Deformable mirrors (DMs) are flexible mirrors etched with actuators to control its surface. There are different types of DMs based on mirror type such as segmented or continuous and based on the actuation technology either piezoactuators or MEMS (microelectromechanical systems)-based actuators [12, 13]. In this paper, calibration of Boston Multi-5.5 DM is discussed. It has a resolution of 0.5 nm and dynamic range of 5 \(\upmu \)m. The DM has a thin membrane mirror of area 5x5 mm, etched with 140 electrostatic actuators with pitch size of 450 \(\upmu \)m.

DM changes its shape in response to the position commands in order to compensate for the aberrations measured by wavefront sensor.
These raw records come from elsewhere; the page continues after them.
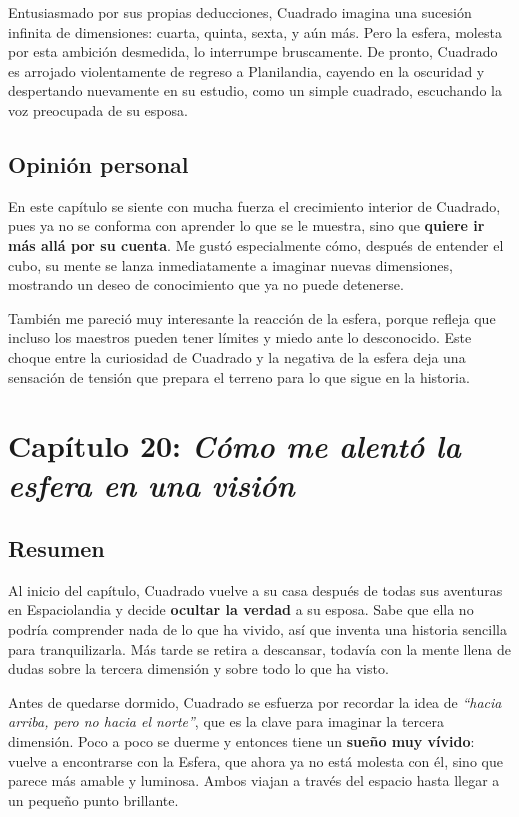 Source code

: \documentclass{article}
\begin{document}
Entusiasmado por sus propias deducciones, Cuadrado imagina una sucesión infinita de dimensiones: cuarta, quinta, sexta, y aún más. Pero la esfera, molesta por esta ambición desmedida, lo interrumpe bruscamente. De pronto, Cuadrado es arrojado violentamente de regreso a Planilandia, cayendo en la oscuridad y despertando nuevamente en su estudio, como un simple cuadrado, escuchando la voz preocupada de su esposa.

\subsection*{Opinión personal}

En este capítulo se siente con mucha fuerza el crecimiento interior de Cuadrado, pues ya no se conforma con aprender lo que se le muestra, sino que \textbf{quiere ir más allá por su cuenta}. Me gustó especialmente cómo, después de entender el cubo, su mente se lanza inmediatamente a imaginar nuevas dimensiones, mostrando un deseo de conocimiento que ya no puede detenerse.

También me pareció muy interesante la reacción de la esfera, porque refleja que incluso los maestros pueden tener límites y miedo ante lo desconocido. Este choque entre la curiosidad de Cuadrado y la negativa de la esfera deja una sensación de tensión que prepara el terreno para lo que sigue en la historia.


\section*{\textcolor{Tuscany}{Capítulo 20: \emph{Cómo me alentó la esfera en una visión}}}

\subsection*{Resumen}

Al inicio del capítulo, Cuadrado vuelve a su casa después de todas sus aventuras en Espaciolandia y decide \textbf{ocultar la verdad} a su esposa. Sabe que ella no podría comprender nada de lo que ha vivido, así que inventa una historia sencilla para tranquilizarla. Más tarde se retira a descansar, todavía con la mente llena de dudas sobre la tercera dimensión y sobre todo lo que ha visto.

Antes de quedarse dormido, Cuadrado se esfuerza por recordar la idea de \emph{“hacia arriba, pero no hacia el norte”}, que es la clave para imaginar la tercera dimensión. Poco a poco se duerme y entonces tiene un \textbf{sueño muy vívido}: vuelve a encontrarse con la Esfera, que ahora ya no está molesta con él, sino que parece más amable y luminosa. Ambos viajan a través del espacio hasta llegar a un pequeño punto brillante.
\end{document}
Ideally, it will assume a surface shape that can compensate for aberration profile. The surface profile is controlled by actuators that move in and out, in response to the applied voltage. The accuracy of the wavefront correction is dependent on shaping of the DM. The range of wavefront that can be corrected by a particular DM is limited by the actuator stroke and resolution, the number and distribution of actuators and the model used to determine the appropriate control signals for the DM. First two are physical limitations of the DM itself, and last one is a limitation of the control software. The inadequate actuator stroke leads to poor performance and can prevent the effective correction. The number of actuators determines the degrees of freedom that the DM can correct.

The DM used for calibration has continuous membrane mirror. The actuators are mechanically coupled. Therefore, when an actuator moves, there is some finite response along the entire surface of the mirror. The 2D shape of the surface caused by displacing one actuator is called the influence function of that actuator. Typically, the coupling for continuous membrane DM will be in the range of 10-20%. It is desired to determine the actuators response to input voltage, inter-actuator coupling, relaxed shape error of the DM, RMS and PV wavefront error of DM surface at different voltages.

Experimental procedure

Experimental setup used to characterize the DM is shown in Fig. 5. DM is placed in front of the Fizeau interferometer from Zygo Corporation, and a neutral density (ND) filter is placed in between them. ND filter serves twin purposes here: One is protecting the DM from high intensity laser beam which may cause irretrievable damage to the DM, and other is to reduce the intensity of the reflected wavefront from DM for accurate measurements. Measured surface profiles of DM are shown in Figs. 6 and 7.

Fig. 5
figure 5

Experimental setup used for calibration of DM

Fig. 6
figure 6

Interferogram (a), wavefront map with power (b) and wavefront map without power (c) of DM surface in relaxed condition of the actuators

Fig. 7
figure 7

One-dimensional plots of the wavefront map along H (slice 1) and V (slice 2) axis of the DM surface with (top) and without (bottom) power

DM surface flatness is crucial for the wavefront correction. It is desirable to have a flat surface with RMS surface figure \(\lambda \)/20. In a relaxed stage or at an offset voltage, the DM needs to be tested for its surface flatness. It is tested for different input voltages ranging from 0 to 200 V. (Voltage applied to all the actuators is uniform.) Variation in RMS wavefront error of DM for input voltages from 0 to 200 V is in the order of 22 to 34 nm. The results are shown in Fig. 8.

Fig. 8
figure 8

DM surface map for input piston voltage of 100 V (a), PV and RMS wavefront error for different voltages (b)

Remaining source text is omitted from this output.